- ACTIVITY
Show each line of the records below where the word "findFilmWhereDurationLowerThan" occurs.

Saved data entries
:::::
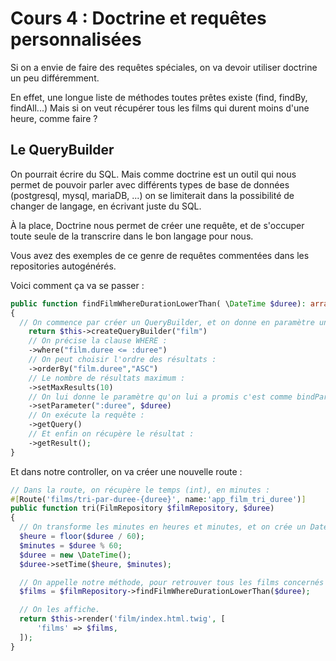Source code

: # Cours 4 : Doctrine et requêtes personnalisées

Si on a envie de faire des requêtes spéciales, on va devoir utiliser doctrine un peu différemment.

En effet, une longue liste de méthodes toutes prêtes existe (find, findBy, findAll...) Mais si on veut récupérer tous les films qui durent moins d'une heure, comme faire ?

## Le QueryBuilder
On pourrait écrire du SQL. Mais comme doctrine est un outil qui nous permet de pouvoir parler avec différents types de base de données (postgresql, mysql, mariaDB, ...) on se limiterait dans la possibilité de changer de langage, en écrivant juste du SQL.

À la place, Doctrine nous permet de créer une requête, et de s'occuper toute seule de la transcrire dans le bon langage pour nous.

Vous avez des exemples de ce genre de requêtes commentées dans les repositories autogénérés.  

Voici comment ça va se passer :

```php
public function findFilmWhereDurationLowerThan( \DateTime $duree): array
{
  // On commence par créer un QueryBuilder, et on donne en paramètre un alias de la table dans laquelle on va chercher. Dans tous les cas, comme on est dans FilmRepository, ce sera dans la table film qu'on cherchera, même si on met f, ou F, ou autre chose. C'est un alias.
    return $this->createQueryBuilder("film")
    // On précise la clause WHERE :
    ->where("film.duree <= :duree")
    // On peut choisir l'ordre des résultats :
    ->orderBy("film.duree","ASC")
    // Le nombre de résultats maximum :
    ->setMaxResults(10)
    // On lui donne le paramètre qu'on lui a promis c'est comme bindParam avec PDO : (les ':' sont facultatifs)
    ->setParameter(":duree", $duree)
    // On exécute la requête :
    ->getQuery()
    // Et enfin on récupère le résultat :
    ->getResult();
}
```

Et dans notre controller, on va créer une nouvelle route :
 
```php
// Dans la route, on récupère le temps (int), en minutes :
#[Route('films/tri-par-duree-{duree}', name:'app_film_tri_duree')]
public function tri(FilmRepository $filmRepository, $duree)
{
  // On transforme les minutes en heures et minutes, et on crée un Datetime avec ça :
  $heure = floor($duree / 60);
  $minutes = $duree % 60;
  $duree = new \DateTime();
  $duree->setTime($heure, $minutes);

  // On appelle notre méthode, pour retrouver tous les films concernés :
  $films = $filmRepository->findFilmWhereDurationLowerThan($duree);

  // On les affiche.
  return $this->render('film/index.html.twig', [
      'films' => $films,
  ]);
}
```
:::::
- RESPONSE
public function findFilmWhereDurationLowerThan( \DateTime $duree): array
  $films = $filmRepository->findFilmWhereDurationLowerThan($duree);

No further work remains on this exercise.